Rich Lowry (Enough said, but open for discussion anyway)
2004 might turn out to be the year when blacks began their journey in the liberal imagination from perpetual victims of bigotry to "bigots" themselves. The left has always forgiven the black community a lot -- its religiosity, with which Jerry Falwell could feel comfortable; its retrograde views on abortion and school prayer; its hostility to gay rights. But now blacks just might have gone too far: They've started to vote Republican.

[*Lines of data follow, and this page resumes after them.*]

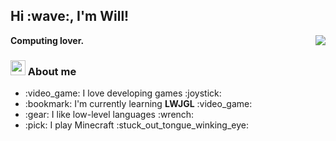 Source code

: <h2> Hi :wave:, I'm Will! </h2>
<strong>Computing lover.</strong>

<img align="right" src="https://www.giverplay.me/api/stats/top-langs?hide=yacc,html,css,handlebars,scss&compact_layout&langs_count=8&theme=tokyonight">

<h3><img src="https://cdn.discordapp.com/emojis/865689377111801897.png?v=1" width=24 height=24> About me</h3>

<ul>
  <li> :video_game: I love developing games :joystick: </li>
  <li> :bookmark: I'm currently learning <strong>LWJGL</strong> :video_game: </li>
  <li> :gear: I like low-level languages :wrench: </li>
  <li> :pick: I play Minecraft :stuck_out_tongue_winking_eye: </li>
</ul>
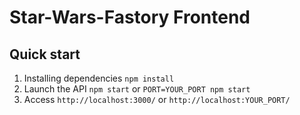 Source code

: # Star-Wars-Fastory Frontend

## Quick start

1. Installing dependencies `npm install`
2. Launch the API `npm start` or `PORT=YOUR_PORT npm start`
3. Access `http://localhost:3000/` or `http://localhost:YOUR_PORT/`
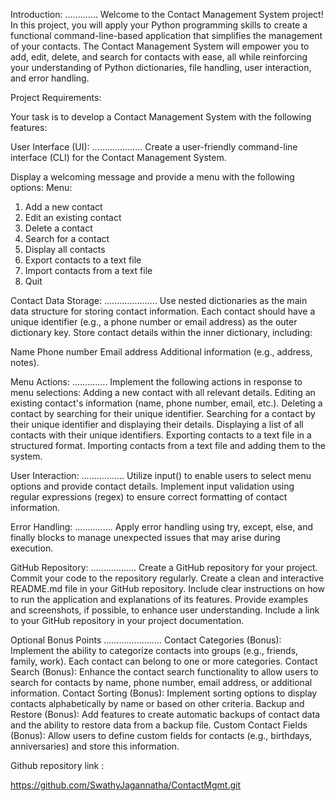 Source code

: Introduction:
.............
Welcome to the Contact Management System project! In this project, you will apply your Python programming skills to create a functional command-line-based application that simplifies the management of your contacts. The Contact Management System will empower you to add, edit, delete, and search for contacts with ease, all while reinforcing your understanding of Python dictionaries, file handling, user interaction, and error handling.


Project Requirements:

Your task is to develop a Contact Management System with the following features:

User Interface (UI):
....................
Create a user-friendly command-line interface (CLI) for the Contact Management System.

Display a welcoming message and provide a menu with the following options:
Menu:
1. Add a new contact
2. Edit an existing contact
3. Delete a contact
4. Search for a contact
5. Display all contacts
6. Export contacts to a text file
7. Import contacts from a text file
8. Quit 

Contact Data Storage:
.....................
Use nested dictionaries as the main data structure for storing contact information.
Each contact should have a unique identifier (e.g., a phone number or email address) as the outer dictionary key.
Store contact details within the inner dictionary, including:

Name
Phone number
Email address
Additional information (e.g., address, notes).


Menu Actions:
..............
Implement the following actions in response to menu selections:
Adding a new contact with all relevant details.
Editing an existing contact's information (name, phone number, email, etc.).
Deleting a contact by searching for their unique identifier.
Searching for a contact by their unique identifier and displaying their details.
Displaying a list of all contacts with their unique identifiers.
Exporting contacts to a text file in a structured format.
Importing contacts from a text file and adding them to the system.


User Interaction:
.................
Utilize input() to enable users to select menu options and provide contact details.
Implement input validation using regular expressions (regex) to ensure correct formatting of contact information.

Error Handling:
...............
Apply error handling using try, except, else, and finally blocks to manage unexpected issues that may arise during execution.

GitHub Repository:
..................
Create a GitHub repository for your project.
Commit your code to the repository regularly.
Create a clean and interactive README.md file in your GitHub repository.
Include clear instructions on how to run the application and explanations of its features.
Provide examples and screenshots, if possible, to enhance user understanding.
Include a link to your GitHub repository in your project documentation.

Optional Bonus Points
.......................
Contact Categories (Bonus): Implement the ability to categorize contacts into groups (e.g., friends, family, work). Each contact can belong to one or more categories.
Contact Search (Bonus): Enhance the contact search functionality to allow users to search for contacts by name, phone number, email address, or additional information.
Contact Sorting (Bonus): Implement sorting options to display contacts alphabetically by name or based on other criteria.
Backup and Restore (Bonus): Add features to create automatic backups of contact data and the ability to restore data from a backup file.
Custom Contact Fields (Bonus): Allow users to define custom fields for contacts (e.g., birthdays, anniversaries) and store this information.

Github repository link :

https://github.com/SwathyJagannatha/ContactMgmt.git

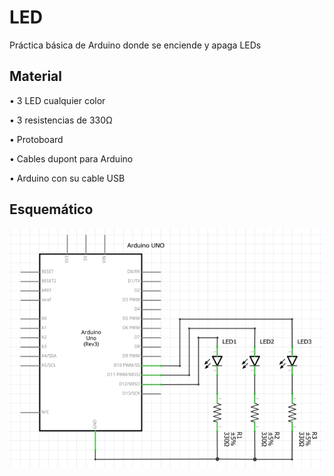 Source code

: # LED
Práctica básica de Arduino donde se enciende y apaga LEDs


## Material

•	3 LED cualquier color

•	3 resistencias de 330Ω

•	Protoboard

•	Cables dupont para Arduino

•	Arduino con su cable USB

## Esquemático

![Diagrama esquemático](LED.png?raw=true "Title")
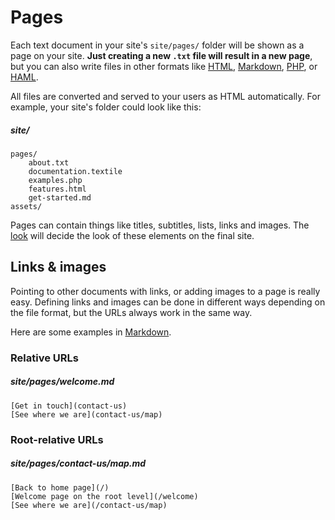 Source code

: 
# Pages

Each text document in your site's `site/pages/` folder will be shown as a page on your site. **Just creating a new `.txt` file will result in a new page**, but you can also write files in other formats like [HTML](/docs/template-formats/HTML), [Markdown](/docs/template-formats/text-and-markdown), [PHP](/docs/template-formats/PHP), or [HAML](/docs/template-formats/twig).

All files are converted and served to your users as HTML automatically. For example, your site's folder could look like this:



##### site/
	pages/
		about.txt
		documentation.textile
		examples.php
		features.html
		get-started.md
	assets/

Pages can contain things like titles, subtitles, lists, links and images. The [look](look) will decide the look of these elements on the final site.



## Links & images

Pointing to other documents with links, or adding images to a page is really easy. Defining links and images can be done in different ways depending on the file format, but the URLs always work in the same way.

Here are some examples in [Markdown](/docs/template-formats/text-and-markdown).

### Relative URLs

##### site/pages/welcome.md
	[Get in touch](contact-us)
	[See where we are](contact-us/map)

### Root-relative URLs

##### site/pages/contact-us/map.md
	[Back to home page](/)
	[Welcome page on the root level](/welcome)
	[See where we are](/contact-us/map)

A pre-election survey by the well-respected Joint Center for Political and Economic Studies had President Bush's support among black voters going from 9 percent in 2000 to 18 percent in 2004. In that survey, Bush's support among black self-described evangelicals hit a stunning 36 percent. "We haven't seen a number like 36 percent anywhere in the black community in a generation," says conservative activist Richard Nadler, who has made it his business to win blacks to the GOP through targeted advertising and outreach.
The numbers fell off on Election Day. According to the exit polls, Bush's support among blacks nationally inched up only slightly from 9 percent in 2000 to 11 percent in 2004. But the kind of dramatic movement in the pre-election Joint Center survey showed up in the battleground states where the GOP invested the most resources to woo black voters. Bush went from 7 percent of the black vote in Florida in 2000 to 13 percent in 2004. In all-important Ohio, Bush's support among blacks rose from 10 percent to 16 percent.
"I have not found a single black precinct where Bush's vote went down from 2000," Nadler says. "It just went up everywhere." One Republican strategist predicts that the GOP share of the black vote will hit 30 percent within the next few election cycles. If it does, many religious black voters will be finding their appropriate home in a political environment defined by a cultural split over social issues.